Все с удивлением воззрились на меня. Филипп и Карл, гляжу, тоже смотрят. И вдруг я подумала, что им обоим только на руку, если с младенцем случится беда, ведь принц Филипп – следующий после Людовика, и ему быть королем. А за ним – Карл. Они поглядели на епископа. Тот замахал руками, двинулся на меня:
«Это богохульство! Святотатство! Сам Иисус, Господь наш, крестился в водах Иордана».
Я ему в пику:
«Но не в родниковой воде! К тому же он был уже взрослый; отчего не искупаться в жару?»

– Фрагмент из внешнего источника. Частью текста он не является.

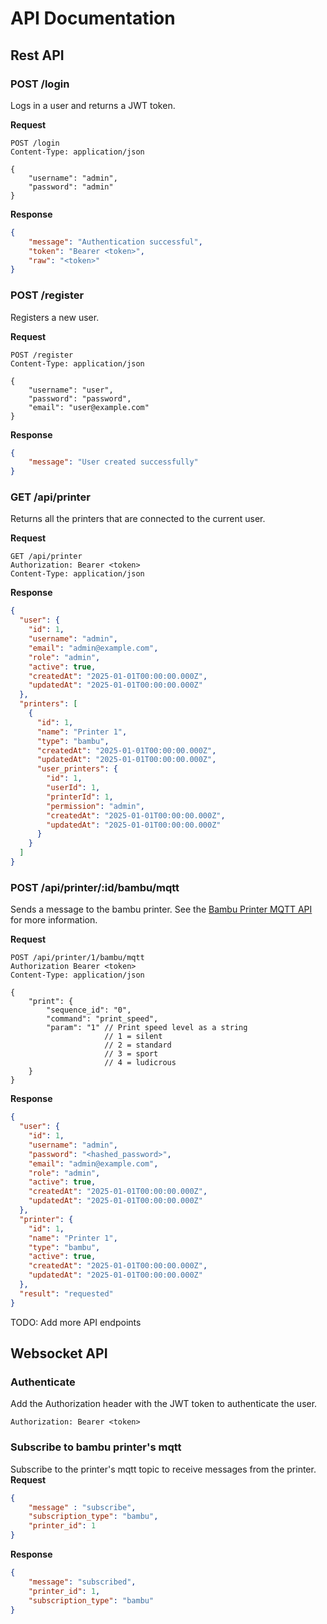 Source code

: # API Documentation

## Rest API

### POST /login
Logs in a user and returns a JWT token.

**Request**
```http request
POST /login
Content-Type: application/json

{
    "username": "admin",
    "password": "admin"
}
```

**Response**
```json
{
    "message": "Authentication successful",
    "token": "Bearer <token>",
    "raw": "<token>"
}
```

### POST /register
Registers a new user.

**Request**
```http request
POST /register
Content-Type: application/json

{
    "username": "user",
    "password": "password",
    "email": "user@example.com"
}
```

**Response**
```json
{
    "message": "User created successfully"
}
```

### GET /api/printer
Returns all the printers that are connected to the current user.

**Request**
```http request
GET /api/printer
Authorization: Bearer <token>
Content-Type: application/json
```

**Response**
```json
{
  "user": {
    "id": 1,
    "username": "admin",
    "email": "admin@example.com",
    "role": "admin",
    "active": true,
    "createdAt": "2025-01-01T00:00:00.000Z",
    "updatedAt": "2025-01-01T00:00:00.000Z"
  },
  "printers": [
    {
      "id": 1,
      "name": "Printer 1",
      "type": "bambu",
      "createdAt": "2025-01-01T00:00:00.000Z",
      "updatedAt": "2025-01-01T00:00:00.000Z",
      "user_printers": {
        "id": 1,
        "userId": 1,
        "printerId": 1,
        "permission": "admin",
        "createdAt": "2025-01-01T00:00:00.000Z",
        "updatedAt": "2025-01-01T00:00:00.000Z"
      }
    }
  ]
}
```

### POST /api/printer/:id/bambu/mqtt
Sends a message to the bambu printer. See the [Bambu Printer MQTT API](https://github.com/Doridian/OpenBambuAPI/blob/main/mqtt.md) for more information.

**Request**
```http request
POST /api/printer/1/bambu/mqtt
Authorization Bearer <token>
Content-Type: application/json

{
    "print": {
        "sequence_id": "0",
        "command": "print_speed",
        "param": "1" // Print speed level as a string
                     // 1 = silent
                     // 2 = standard
                     // 3 = sport
                     // 4 = ludicrous
    }
}
```
**Response**
```json
{
  "user": {
    "id": 1,
    "username": "admin",
    "password": "<hashed_password>",
    "email": "admin@example.com",
    "role": "admin",
    "active": true,
    "createdAt": "2025-01-01T00:00:00.000Z",
    "updatedAt": "2025-01-01T00:00:00.000Z"
  },
  "printer": {
    "id": 1,
    "name": "Printer 1",
    "type": "bambu",
    "active": true,
    "createdAt": "2025-01-01T00:00:00.000Z",
    "updatedAt": "2025-01-01T00:00:00.000Z"
  },
  "result": "requested"
}
```

TODO: Add more API endpoints


## Websocket API

### Authenticate
Add the Authorization header with the JWT token to authenticate the user.

```http request
Authorization: Bearer <token>
```


### Subscribe to bambu printer's mqtt
Subscribe to the printer's mqtt topic to receive messages from the printer.
**Request**
```json
{
    "message" : "subscribe",
    "subscription_type": "bambu",
    "printer_id": 1
}
```
**Response**
```json
{
    "message": "subscribed",
    "printer_id": 1,
    "subscription_type": "bambu"
}

```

У епископа глаза полезли на лоб:
«Искупаться?!»
Потянулся за распятием, стал махать им. А графиня Маго Артуа – высокая такая дама, крестная мать младенца Жана, лицом вылитый мужик, – вдруг заулыбалась. Видно, ее устраивала такая постановка вопроса. Позже я поняла, что ей тоже выгодна будет смерть малютки, ведь тогда ее зять Филипп становится королем, а дочь – королевой. Весьма удобный случай свалить вину на церковников – застудили, мол, святоши. Вот и засмеялась она, понравился ей мой крик. Только гляжу, епископ прямо-таки изменился в лице, а сам кому-то за моей спиной знак глазами подает; вслед за этим вытянул палец на меня и взвыл:
«Еретичка! Глас сатаны!..»
Едва он крикнул это, как солдаты схватили меня под руки и потащили из часовни. Конец, думаю, за такие речи – ну, про Христа-то, – на костер пошлют, у них это в два счета. Да спасибо, графиня заступилась. Махнула рукой:
«Оставьте ее! – Потом подошла ближе. – Со мной пока будешь».

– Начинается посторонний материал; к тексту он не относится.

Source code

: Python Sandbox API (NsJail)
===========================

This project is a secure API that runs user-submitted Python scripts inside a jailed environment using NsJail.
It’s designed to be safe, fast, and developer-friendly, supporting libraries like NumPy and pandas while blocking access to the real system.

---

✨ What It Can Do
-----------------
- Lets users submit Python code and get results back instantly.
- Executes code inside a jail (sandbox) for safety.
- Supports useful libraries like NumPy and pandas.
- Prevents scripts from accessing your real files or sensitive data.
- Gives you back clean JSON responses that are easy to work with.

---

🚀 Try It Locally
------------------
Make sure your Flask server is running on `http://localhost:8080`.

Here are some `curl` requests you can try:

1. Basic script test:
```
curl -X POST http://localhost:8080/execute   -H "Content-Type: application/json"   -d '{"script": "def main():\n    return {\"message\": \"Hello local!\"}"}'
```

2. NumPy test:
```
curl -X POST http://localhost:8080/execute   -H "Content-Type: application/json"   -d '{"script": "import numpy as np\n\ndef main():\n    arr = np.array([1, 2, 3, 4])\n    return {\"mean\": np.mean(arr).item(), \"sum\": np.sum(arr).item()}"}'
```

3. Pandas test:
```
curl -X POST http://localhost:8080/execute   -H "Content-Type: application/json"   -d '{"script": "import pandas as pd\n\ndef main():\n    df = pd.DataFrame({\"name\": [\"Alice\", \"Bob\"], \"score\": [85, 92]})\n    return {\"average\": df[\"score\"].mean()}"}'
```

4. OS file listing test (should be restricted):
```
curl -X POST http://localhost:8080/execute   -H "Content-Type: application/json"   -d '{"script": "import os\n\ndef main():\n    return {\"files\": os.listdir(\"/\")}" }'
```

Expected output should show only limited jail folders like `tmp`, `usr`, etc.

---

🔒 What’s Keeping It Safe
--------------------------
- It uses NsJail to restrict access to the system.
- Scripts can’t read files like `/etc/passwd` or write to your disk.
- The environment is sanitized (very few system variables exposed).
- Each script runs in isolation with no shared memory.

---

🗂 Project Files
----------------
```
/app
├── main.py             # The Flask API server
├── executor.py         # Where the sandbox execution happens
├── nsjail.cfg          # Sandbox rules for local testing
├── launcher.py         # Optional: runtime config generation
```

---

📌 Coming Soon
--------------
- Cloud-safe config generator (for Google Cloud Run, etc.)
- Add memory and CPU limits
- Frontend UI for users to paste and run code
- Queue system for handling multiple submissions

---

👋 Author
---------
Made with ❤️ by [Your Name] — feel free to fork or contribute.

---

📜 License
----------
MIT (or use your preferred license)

Сильная дама, властная. Ни один перечить ей не посмел, даже попы. Сам архиепископ промолчал. Как вышли из часовни, спросила она, кто я такая. Узнав, сказала хозяйке, что забирает меня к себе, ей нужна камеристка. Затем прибавила, что я должна быть благодарной ей: она вырвала меня из когтей смерти.

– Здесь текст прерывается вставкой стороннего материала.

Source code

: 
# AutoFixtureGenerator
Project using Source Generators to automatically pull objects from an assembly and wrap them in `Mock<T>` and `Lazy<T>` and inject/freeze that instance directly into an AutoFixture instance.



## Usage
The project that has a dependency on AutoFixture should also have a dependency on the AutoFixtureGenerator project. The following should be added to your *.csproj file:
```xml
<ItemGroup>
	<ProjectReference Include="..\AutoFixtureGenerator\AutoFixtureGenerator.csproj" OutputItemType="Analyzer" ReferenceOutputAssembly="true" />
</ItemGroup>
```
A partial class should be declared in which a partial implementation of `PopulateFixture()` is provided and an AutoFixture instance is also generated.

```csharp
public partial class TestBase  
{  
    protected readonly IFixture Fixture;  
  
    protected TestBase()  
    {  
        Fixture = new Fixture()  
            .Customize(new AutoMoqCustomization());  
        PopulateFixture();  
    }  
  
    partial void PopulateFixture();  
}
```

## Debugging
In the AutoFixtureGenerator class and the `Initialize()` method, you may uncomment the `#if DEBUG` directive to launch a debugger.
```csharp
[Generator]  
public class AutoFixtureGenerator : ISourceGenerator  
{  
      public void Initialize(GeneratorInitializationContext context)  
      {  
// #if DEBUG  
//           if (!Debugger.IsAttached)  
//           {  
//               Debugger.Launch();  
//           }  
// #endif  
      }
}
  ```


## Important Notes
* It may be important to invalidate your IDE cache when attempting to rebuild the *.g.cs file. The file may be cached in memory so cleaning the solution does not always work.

На другой день крестная мать представила нового короля знатным людям – сама несла его, спеленатого, в сопровождении придворных, из спальни новорожденного. Показала – а он вдруг посинел весь, затрепыхался да и замер навеки минуту спустя. Двор вначале не понял, что произошло, потом в молчании застыл, точно гипсом залитый, – стоит и таращит глаза то на младенца, то на Маго. А та в ответ на эти взгляды с сокрушенным видом протяжно вздохнула и изрекла:
«На все воля Господа».
Я не сдержалась:
«Выходит, Богу угодно, чтобы младенец умер?»